The book, an edited work, seeks to address a gap in scholarship, to wit, where others have covered why and how complex societies have collapsed, there is vitually nothing on how some, not all, regenerate. The editors do point out that most collapses are not total, and something is left (see my review of The Collapse of Complex Societies (New Studies in Archaeology) for a more nuanced review of this matter). It fails to go the full distance possible.

The combined authors posit a cycle of growth, collapse, and regeneration between ruralism and local autonomy, and urbanization with centralization of control.

In an excellent but not quite complete summary of the causes of collapse, the editors outline the following:

1. Fragmentation into smaller political entities
2. Partial or complete desertion of urban centers
3. Loss or depletion of centalizing functions
4. Breakdown of regional economic systems
5. Failure of civilization's ideology

They do not mention the latest and best explanation, that the more complex a society becomes, the more expensive it is to make incremental improvements in management, and the unaffordability of the always increasing cost for each always decreasingly effective improvement ultimately leads to implosion (see Collapse as linked above).

They do however mention in passing that large-scale inegalitarian systems tend to collapse over time–they are unsustainable. This tallies nicely with Jonathan Schell's The Unconquerable World: Power, Nonviolence, and the Will of the People while also contrasting with the literature on the The Wealth of Networks: How Social Production Transforms Markets and Freedom, The Wealth of Knowledge: Intellectual Capital and the Twenty-first Century Organization, and so on.

The authors are somewhat narrow in focusing on prior structures of rule, authority, and governability. One puts this book down with the impression it was a first date between a political scientist and an anthropologist, and they fell into psycho-babble as a neutral common ground. See my loaded image, with the full thesis at my web site under my photo/Early Papers.

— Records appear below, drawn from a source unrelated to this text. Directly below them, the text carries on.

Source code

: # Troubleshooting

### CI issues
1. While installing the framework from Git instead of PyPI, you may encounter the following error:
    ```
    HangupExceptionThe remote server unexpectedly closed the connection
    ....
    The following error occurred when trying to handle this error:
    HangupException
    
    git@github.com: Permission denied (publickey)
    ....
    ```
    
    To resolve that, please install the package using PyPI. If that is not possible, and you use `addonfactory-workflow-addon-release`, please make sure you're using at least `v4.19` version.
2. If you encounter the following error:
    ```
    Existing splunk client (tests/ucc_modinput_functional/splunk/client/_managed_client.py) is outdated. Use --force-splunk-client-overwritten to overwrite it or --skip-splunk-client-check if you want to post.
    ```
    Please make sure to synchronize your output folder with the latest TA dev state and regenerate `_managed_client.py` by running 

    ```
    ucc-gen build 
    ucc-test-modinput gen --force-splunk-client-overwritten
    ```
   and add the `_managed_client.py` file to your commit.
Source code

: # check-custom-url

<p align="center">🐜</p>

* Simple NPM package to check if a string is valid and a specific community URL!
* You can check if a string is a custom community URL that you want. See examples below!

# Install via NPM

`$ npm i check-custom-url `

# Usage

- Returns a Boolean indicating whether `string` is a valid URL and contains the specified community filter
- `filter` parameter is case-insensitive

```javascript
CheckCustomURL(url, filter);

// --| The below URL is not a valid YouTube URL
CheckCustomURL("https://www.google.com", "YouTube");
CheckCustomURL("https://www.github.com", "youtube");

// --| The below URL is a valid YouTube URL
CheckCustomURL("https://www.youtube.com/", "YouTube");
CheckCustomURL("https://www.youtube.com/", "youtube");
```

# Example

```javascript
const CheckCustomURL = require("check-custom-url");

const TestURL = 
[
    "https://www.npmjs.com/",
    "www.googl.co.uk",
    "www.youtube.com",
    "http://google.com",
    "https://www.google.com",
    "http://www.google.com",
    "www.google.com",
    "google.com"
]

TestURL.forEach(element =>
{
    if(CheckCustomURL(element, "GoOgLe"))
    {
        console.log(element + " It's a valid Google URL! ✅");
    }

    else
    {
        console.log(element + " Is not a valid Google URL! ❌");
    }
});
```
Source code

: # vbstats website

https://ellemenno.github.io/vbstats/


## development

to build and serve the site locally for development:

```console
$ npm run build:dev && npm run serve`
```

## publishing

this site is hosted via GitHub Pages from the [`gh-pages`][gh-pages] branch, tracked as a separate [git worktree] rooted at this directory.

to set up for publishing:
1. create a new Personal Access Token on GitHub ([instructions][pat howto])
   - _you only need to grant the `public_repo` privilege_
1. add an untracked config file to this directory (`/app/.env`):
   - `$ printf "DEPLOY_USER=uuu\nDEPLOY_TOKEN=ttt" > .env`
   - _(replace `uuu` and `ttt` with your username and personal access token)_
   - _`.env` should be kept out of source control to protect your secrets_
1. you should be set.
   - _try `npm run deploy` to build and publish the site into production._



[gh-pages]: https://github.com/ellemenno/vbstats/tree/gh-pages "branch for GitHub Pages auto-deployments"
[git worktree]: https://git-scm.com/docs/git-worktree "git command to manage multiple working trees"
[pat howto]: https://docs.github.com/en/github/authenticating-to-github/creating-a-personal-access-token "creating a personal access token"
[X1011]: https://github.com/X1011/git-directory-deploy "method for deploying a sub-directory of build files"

An isolated but interesting observation on how state control of time and space (e.g. Daylight Savings Time, or in the US the more recent and most unwelcome additional hour of time change) are part of mind control, was worthy of note–just a the power of the state to define crime and insantity leaves us with a The Cheating Culture: Why More Americans Are Doing Wrong to Get Ahead, legalized corporate greed, and a mendacious Vice President who has committed 25 impeachable offenses and yet carries on with impunity (see Vice: Dick Cheney and the Hijacking of the American Presidency

The conclusion, in two parts, consists largely of psycho-babble (the first part), and a very fine second part, much more interesting for its applicability to our time, that posits that when a centralized government goes too far in overseas adventurism, this opens the way for the provinces to secede and become autonomous again. I note that we have 27 secessionist movements in the USA, and they are having their second annual meeting in October of this year. I for one feel that there is no one now running, including Ron Paul, that understands that the secessionists, not the “party base” are the ones we should be listening to, for they are the only ones that see clearly that the Republic is no more.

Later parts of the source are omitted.